Post-Watergate campaign finance limits undercut by changes
Dan Eggen writes in The Washington Post:
The money poured into Richard M. Nixon’s reelection campaign from all corners: Six-figure checks flown by corporate jet from Texas; bundles of payments handed over at an Illinois game preserve; a battered brown attaché case stuffed with $200,000 in cash from a New Jersey investor hoping to fend off a fraud investigation.
During four pivotal weeks in spring 1972, the president brought in as much as $20 million — about $110 million in today’s dollars — much of it in the form of illegal corporate donations and all of it raised to avoid disclosure rules that went into effect that April.
“The decision was made that it was time to put the hay in,” John Dean, Nixon’s counsel at the time, recalled in an interview last week. “A lot of us believe Watergate might never have happened without all that money sloshing around.”

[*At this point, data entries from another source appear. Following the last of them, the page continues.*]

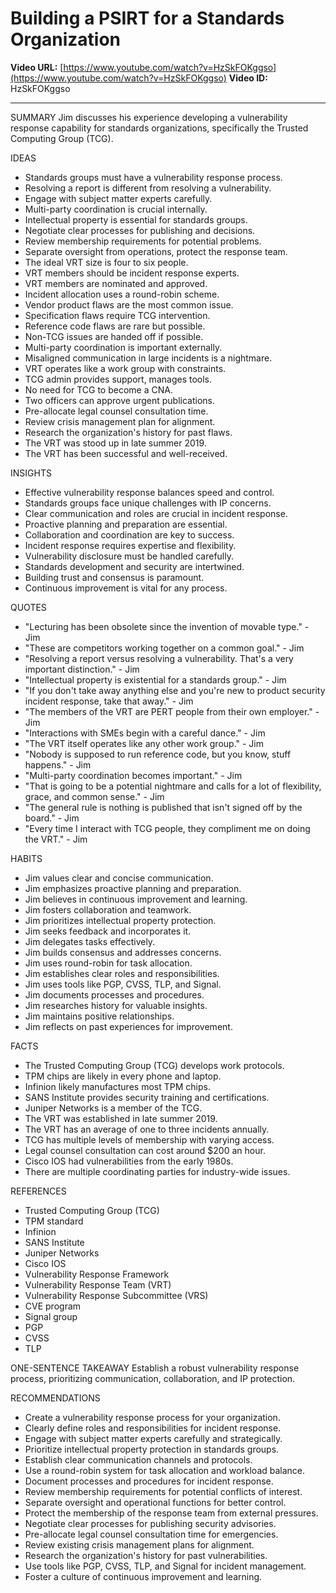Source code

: # Building a PSIRT for a Standards Organization

**Video URL:** [https://www.youtube.com/watch?v=HzSkFOKggso](https://www.youtube.com/watch?v=HzSkFOKggso)
**Video ID:** HzSkFOKggso

---

SUMMARY
Jim discusses his experience developing a vulnerability response capability for standards organizations, specifically the Trusted Computing Group (TCG).

IDEAS
* Standards groups must have a vulnerability response process.
* Resolving a report is different from resolving a vulnerability.
* Engage with subject matter experts carefully.
* Multi-party coordination is crucial internally.
* Intellectual property is essential for standards groups.
* Negotiate clear processes for publishing and decisions.
* Review membership requirements for potential problems.
* Separate oversight from operations, protect the response team.
* The ideal VRT size is four to six people.
* VRT members should be incident response experts.
* VRT members are nominated and approved.
* Incident allocation uses a round-robin scheme.
* Vendor product flaws are the most common issue.
* Specification flaws require TCG intervention.
* Reference code flaws are rare but possible.
* Non-TCG issues are handed off if possible.
* Multi-party coordination is important externally.
* Misaligned communication in large incidents is a nightmare.
* VRT operates like a work group with constraints.
* TCG admin provides support, manages tools.
* No need for TCG to become a CNA.
* Two officers can approve urgent publications.
* Pre-allocate legal counsel consultation time.
* Review crisis management plan for alignment.
* Research the organization's history for past flaws.
* The VRT was stood up in late summer 2019.
* The VRT has been successful and well-received.

INSIGHTS
* Effective vulnerability response balances speed and control.
* Standards groups face unique challenges with IP concerns.
* Clear communication and roles are crucial in incident response.
* Proactive planning and preparation are essential.
* Collaboration and coordination are key to success.
* Incident response requires expertise and flexibility.
* Vulnerability disclosure must be handled carefully.
* Standards development and security are intertwined.
* Building trust and consensus is paramount.
* Continuous improvement is vital for any process.

QUOTES
* "Lecturing has been obsolete since the invention of movable type." - Jim
* "These are competitors working together on a common goal." - Jim
* "Resolving a report versus resolving a vulnerability. That's a very important distinction." - Jim
* "Intellectual property is existential for a standards group." - Jim
* "If you don't take away anything else and you're new to product security incident response, take that away." - Jim
* "The members of the VRT are PERT people from their own employer." - Jim
* "Interactions with SMEs begin with a careful dance." - Jim
* "The VRT itself operates like any other work group." - Jim
* "Nobody is supposed to run reference code, but you know, stuff happens." - Jim
* "Multi-party coordination becomes important." - Jim
* "That is going to be a potential nightmare and calls for a lot of flexibility, grace, and common sense." - Jim
* "The general rule is nothing is published that isn't signed off by the board." - Jim
* "Every time I interact with TCG people, they compliment me on doing the VRT." - Jim

HABITS
* Jim values clear and concise communication.
* Jim emphasizes proactive planning and preparation.
* Jim believes in continuous improvement and learning.
* Jim fosters collaboration and teamwork.
* Jim prioritizes intellectual property protection.
* Jim seeks feedback and incorporates it.
* Jim delegates tasks effectively.
* Jim builds consensus and addresses concerns.
* Jim uses round-robin for task allocation.
* Jim establishes clear roles and responsibilities.
* Jim uses tools like PGP, CVSS, TLP, and Signal.
* Jim documents processes and procedures.
* Jim researches history for valuable insights.
* Jim maintains positive relationships.
* Jim reflects on past experiences for improvement.

FACTS
* The Trusted Computing Group (TCG) develops work protocols.
* TPM chips are likely in every phone and laptop.
* Infinion likely manufactures most TPM chips.
* SANS Institute provides security training and certifications.
* Juniper Networks is a member of the TCG.
* The VRT was established in late summer 2019.
* The VRT has an average of one to three incidents annually.
* TCG has multiple levels of membership with varying access.
* Legal counsel consultation can cost around $200 an hour.
* Cisco IOS had vulnerabilities from the early 1980s.
* There are multiple coordinating parties for industry-wide issues.

REFERENCES
* Trusted Computing Group (TCG)
* TPM standard
* Infinion
* SANS Institute
* Juniper Networks
* Cisco IOS
* Vulnerability Response Framework
* Vulnerability Response Team (VRT)
* Vulnerability Response Subcommittee (VRS)
* CVE program
* Signal group
* PGP
* CVSS
* TLP

ONE-SENTENCE TAKEAWAY
Establish a robust vulnerability response process, prioritizing communication, collaboration, and IP protection.

RECOMMENDATIONS
* Create a vulnerability response process for your organization.
* Clearly define roles and responsibilities for incident response.
* Engage with subject matter experts carefully and strategically.
* Prioritize intellectual property protection in standards groups.
* Establish clear communication channels and protocols.
* Use a round-robin system for task allocation and workload balance.
* Document processes and procedures for incident response.
* Review membership requirements for potential conflicts of interest.
* Separate oversight and operational functions for better control.
* Protect the membership of the response team from external pressures.
* Negotiate clear processes for publishing security advisories.
* Pre-allocate legal counsel consultation time for emergencies.
* Review existing crisis management plans for alignment.
* Research the organization's history for past vulnerabilities.
* Use tools like PGP, CVSS, TLP, and Signal for incident management.
* Foster a culture of continuous improvement and learning.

Four decades later, there’s little need for furtive fundraising or secret handoffs of cash. Many of the corporate executives convicted of campaign-finance crimes during Watergate could now simply write a check to their favorite super PAC or, if they want to keep it secret, to a compliant nonprofit group. Corporations can spend as much as they want to help their favored candidates, no longer prohibited by law from spending company cash on elections.
The political world has, in many respects, come full circle since a botched burglary funded by illicit campaign cash brought down an administration. The excesses of the Nixon era ushered in a series of wide-ranging restrictions on the use of money in campaigns, including limits on individual campaign contributions that remain in force today.
But the intervening decades have also brought changes that have undercut many of the political financing rules put in place in response to the Watergate scandal, including a Supreme Court case that freed corporations and unions to spend unlimited money on elections and a public-financing regime that has collapsed into irrelevance.
‘Money corrupts’
The result is a frenzied rush to raise money, with echoes of that spring 40 years ago: President Obama and Republican challenger Mitt Romney spend much of their time crisscrossing the country to collect as much cash as possible, while political groups run by their former aides solicit donations of seven — and eight — figures from sympathetic billionaires.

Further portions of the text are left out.